Fadda: «Non una medaglia ma una responsabilità. La sfida oggi è trovare nuovi linguaggi accessibili ai giovani»
25 anni fa il riconoscimento pontificio alla Comunità Papa Giovanni XXIII
Foto di Roberto Soldati
Il riconoscimento del 1998 segnò il passaggio ufficiale dell'Opera di don Benzi dal livello nazionale a quello internazionale. Allora la Comunità era presente in 13 Stati, oggi in 42.
Porta la data del 7 ottobre 1998, festa della Madonna del Rosario, il primo riconoscimento pontificio ottenuto dalla Comunità Papa Giovanni XXIII. La consegna del decreto avvenne il 24 ottobre di quell’anno da parte del cardinal James Francis Stafford, presidente del Pontificio consiglio per i laici. A riceverlo, assieme ad un emozionato don Oreste Benzi, una piccola delegazione in rappresentanza di tutta la Comunità.
Una tappa necessaria nel cammino della Comunità Papa Giovanni XXIII, che da tempo aveva varcato i confini italiani (all’epoca era presente in altri 13 Stati, oggi sono 42) per cui il riconoscimento ecclesiale ricevuto nel 1983 dal vescovo di Rimini non era più adeguato. L’approccio con le norme della Santa Sede non fu semplice. Dallo “Schema di vita” che delineava in poche pagine la vocazione, si passò a documenti come la Carta di Fondazione, lo Statuto, il Direttorio. Ma era un passaggio necessario: ora la bontà delle intuizioni di don Benzi, attorno alle quali si era sviluppata la Comunità, erano “certificate” al massimo livello come “via di santificazione” e dono non solo per gli associati ma per tutta la Chiesa. I documenti costitutivi, approvati “ad experimentum” per 5 anni, ottennero poi l’approvazione definitiva con un nuovo decreto, a firma del card. Stanislaw Rylko, datato 24 marzo 2004, solennità dell’Annunciazione. 

Non una medaglia ma una chiamata a evangelizzare

«Non è solo per voi un dono e una grazia del Signore, ma lo è, anche, per tutta Chiesa", dichiarò il 24 ottobre 1998 il cardinal Stafford al momento della consegna, a Roma, del decreto di riconoscimento pontificio.
Il 22 giugno 2023, a distanza di 25 anni, il cardinal Kevin Joseph Farrell ha ricordato ai presidenti delle associazioni laicali convocati a Roma per l’incontro annuale presso il Dicastero per i laici, la famiglia e la vita, che il contributo dei movimenti non è una medaglia d’onore, ma una perenne chiamata al servizio: «Non ci si deve arrestare a contemplare ciò che si è fatto, va letto il presente per guardare avanti e per portare Gesù a tutti, poiché l’evangelizzazione è la massima sfida della Chiesa».

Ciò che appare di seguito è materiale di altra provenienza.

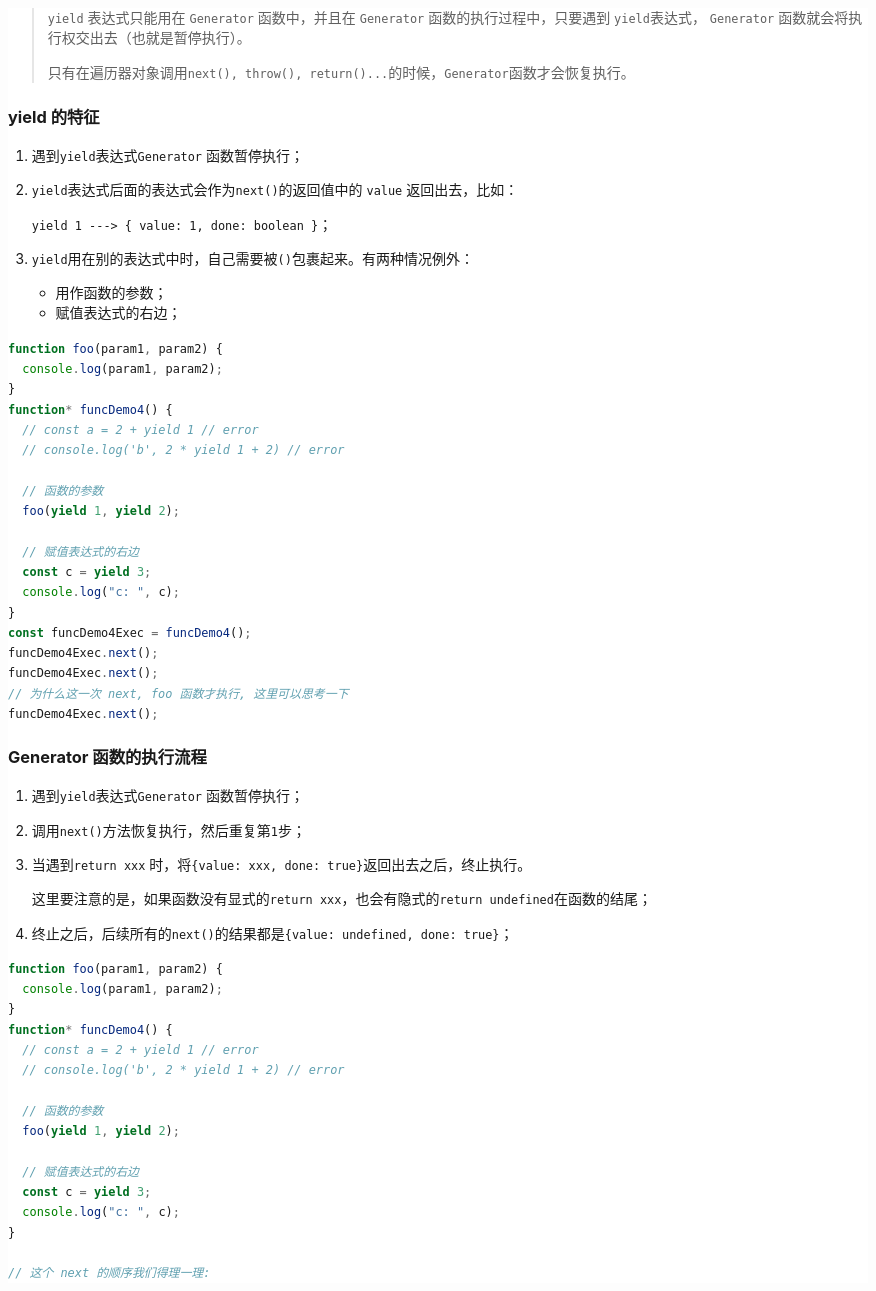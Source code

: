 > `yield` 表达式只能用在 `Generator` 函数中，并且在 `Generator` 函数的执行过程中，只要遇到 `yield`表达式， `Generator` 函数就会将执行权交出去（也就是暂停执行）。
>
> 只有在遍历器对象调用`next(), throw(), return()...`的时候，`Generator`函数才会恢复执行。

### yield 的特征

1. 遇到`yield`表达式`Generator` 函数暂停执行；

2. `yield`表达式后面的表达式会作为`next()`的返回值中的 `value` 返回出去，比如：

   `yield 1 ---> { value: 1, done: boolean }`；

3. `yield`用在别的表达式中时，自己需要被`()`包裹起来。有两种情况例外：

   - 用作函数的参数；
   - 赋值表达式的右边；

```js
function foo(param1, param2) {
  console.log(param1, param2);
}
function* funcDemo4() {
  // const a = 2 + yield 1 // error
  // console.log('b', 2 * yield 1 + 2) // error

  // 函数的参数
  foo(yield 1, yield 2);

  // 赋值表达式的右边
  const c = yield 3;
  console.log("c: ", c);
}
const funcDemo4Exec = funcDemo4();
funcDemo4Exec.next();
funcDemo4Exec.next();
// 为什么这一次 next, foo 函数才执行, 这里可以思考一下
funcDemo4Exec.next();
```

### Generator 函数的执行流程

1. 遇到`yield`表达式`Generator` 函数暂停执行；

2. 调用`next()`方法恢复执行，然后重复第`1`步；

3. 当遇到`return xxx` 时，将`{value: xxx, done: true}`返回出去之后，终止执行。

   这里要注意的是，如果函数没有显式的`return xxx`，也会有隐式的`return undefined`在函数的结尾；

4. 终止之后，后续所有的`next()`的结果都是`{value: undefined, done: true}`；

```js
function foo(param1, param2) {
  console.log(param1, param2);
}
function* funcDemo4() {
  // const a = 2 + yield 1 // error
  // console.log('b', 2 * yield 1 + 2) // error

  // 函数的参数
  foo(yield 1, yield 2);

  // 赋值表达式的右边
  const c = yield 3;
  console.log("c: ", c);
}

// 这个 next 的顺序我们得理一理:
```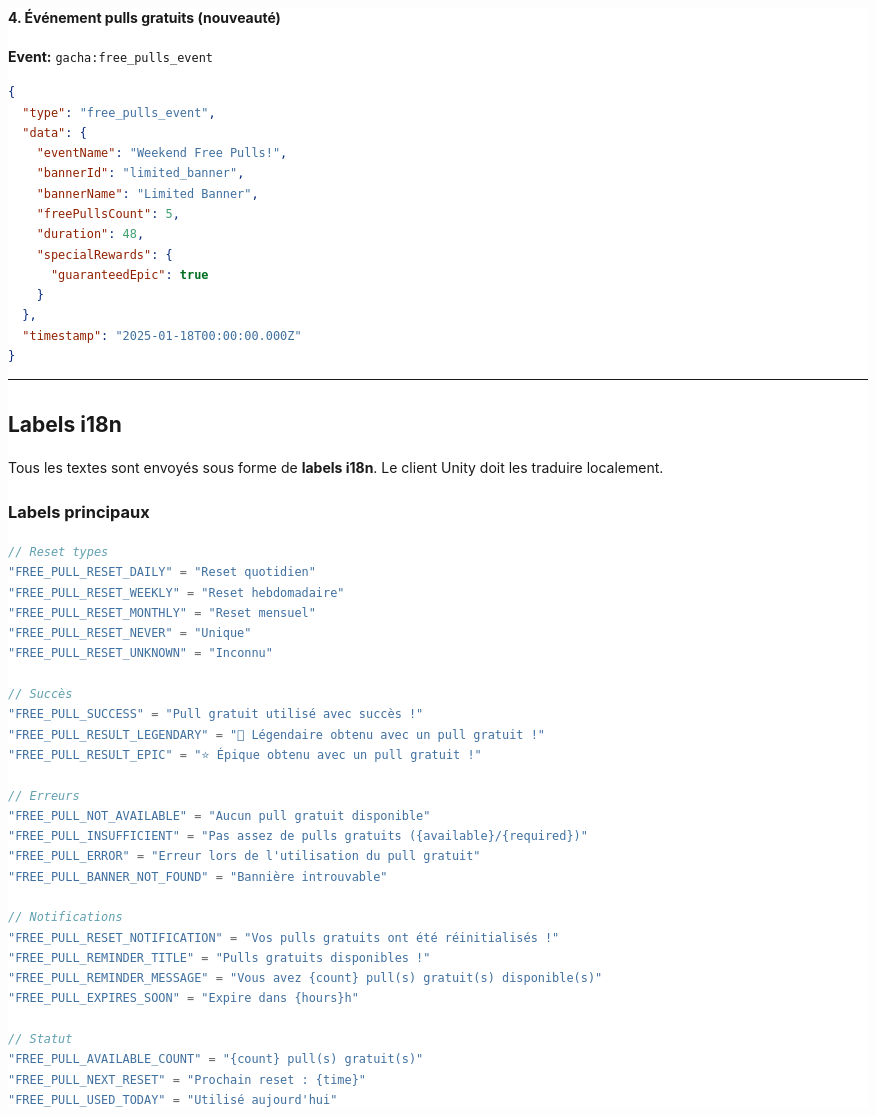 #### 4. Événement pulls gratuits (nouveauté)

**Event:** `gacha:free_pulls_event`

```json
{
  "type": "free_pulls_event",
  "data": {
    "eventName": "Weekend Free Pulls!",
    "bannerId": "limited_banner",
    "bannerName": "Limited Banner",
    "freePullsCount": 5,
    "duration": 48,
    "specialRewards": {
      "guaranteedEpic": true
    }
  },
  "timestamp": "2025-01-18T00:00:00.000Z"
}
```

---

## Labels i18n

Tous les textes sont envoyés sous forme de **labels i18n**. Le client Unity doit les traduire localement.

### Labels principaux

```csharp
// Reset types
"FREE_PULL_RESET_DAILY" = "Reset quotidien"
"FREE_PULL_RESET_WEEKLY" = "Reset hebdomadaire"
"FREE_PULL_RESET_MONTHLY" = "Reset mensuel"
"FREE_PULL_RESET_NEVER" = "Unique"
"FREE_PULL_RESET_UNKNOWN" = "Inconnu"

// Succès
"FREE_PULL_SUCCESS" = "Pull gratuit utilisé avec succès !"
"FREE_PULL_RESULT_LEGENDARY" = "🌟 Légendaire obtenu avec un pull gratuit !"
"FREE_PULL_RESULT_EPIC" = "⭐ Épique obtenu avec un pull gratuit !"

// Erreurs
"FREE_PULL_NOT_AVAILABLE" = "Aucun pull gratuit disponible"
"FREE_PULL_INSUFFICIENT" = "Pas assez de pulls gratuits ({available}/{required})"
"FREE_PULL_ERROR" = "Erreur lors de l'utilisation du pull gratuit"
"FREE_PULL_BANNER_NOT_FOUND" = "Bannière introuvable"

// Notifications
"FREE_PULL_RESET_NOTIFICATION" = "Vos pulls gratuits ont été réinitialisés !"
"FREE_PULL_REMINDER_TITLE" = "Pulls gratuits disponibles !"
"FREE_PULL_REMINDER_MESSAGE" = "Vous avez {count} pull(s) gratuit(s) disponible(s)"
"FREE_PULL_EXPIRES_SOON" = "Expire dans {hours}h"

// Statut
"FREE_PULL_AVAILABLE_COUNT" = "{count} pull(s) gratuit(s)"
"FREE_PULL_NEXT_RESET" = "Prochain reset : {time}"
"FREE_PULL_USED_TODAY" = "Utilisé aujourd'hui"
```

Don Oreste Benzi, fondatore della Comunità Papa Giovanni XXIII, ci ha insegnato a voler bene alla povera gente, a scegliere di fare famiglia insieme, aprendoci alla condivisione diretta di vita con i diseredati. E oggi, forse, possiamo dire consapevolmente che la apostolicità che ci sentiamo chiamati a vivere parte proprio dalla scelta di mettere la vita con la vita di queste persone scartate, 24 ore al giorno, 365 giorni all’anno. 

La porta del recinto sempre aperta

Tuttavia anche questa particolare via apostolica non è estranea al rischio di trasformare chi la vive – per citare ancora don Oreste – da incendiari in pompieri e da innamorati in facchini. 
Papa Francesco ci esorta a reagire, ricordandoci che la porta del recinto deve rimanere aperta sempre, per permettere a chi è dentro di uscire e incontrare chi è fuori e viceversa, sempre attenti a cogliere il grido degli ultimi e sempre mossi a condividere con loro un pezzo di cammino e di vita. 
Certamente la Casa Famiglia pensata da don Oreste, che quest’anno festeggia 50 anni, rimane la pupilla del nostro carisma; in essa l’accoglienza di bambini e adulti gravemente disabili continua ad essere un esempio e una testimonianza concreta di vita evangelica comprensibile da tutti. 
Ma la sfida è anche trovare nuove vie di evangelizzazione che possano concretamente proporre la condivisione diretta in nuove modalità e nuovi linguaggi accessibili a tutti, soprattutto ai giovani.
Siamo certi che, se restiamo fedeli al nostro carisma originale, ai carismi dei nostri movimenti, e li viviamo con radicalità e parresia, ma aperti a tutti, sicuramente tali carismi continueranno a dare frutti, e se anche qualcuno non ritenesse di riconoscere in sé tali chiamate, certamente noi proprio dai frutti li riconosceremo.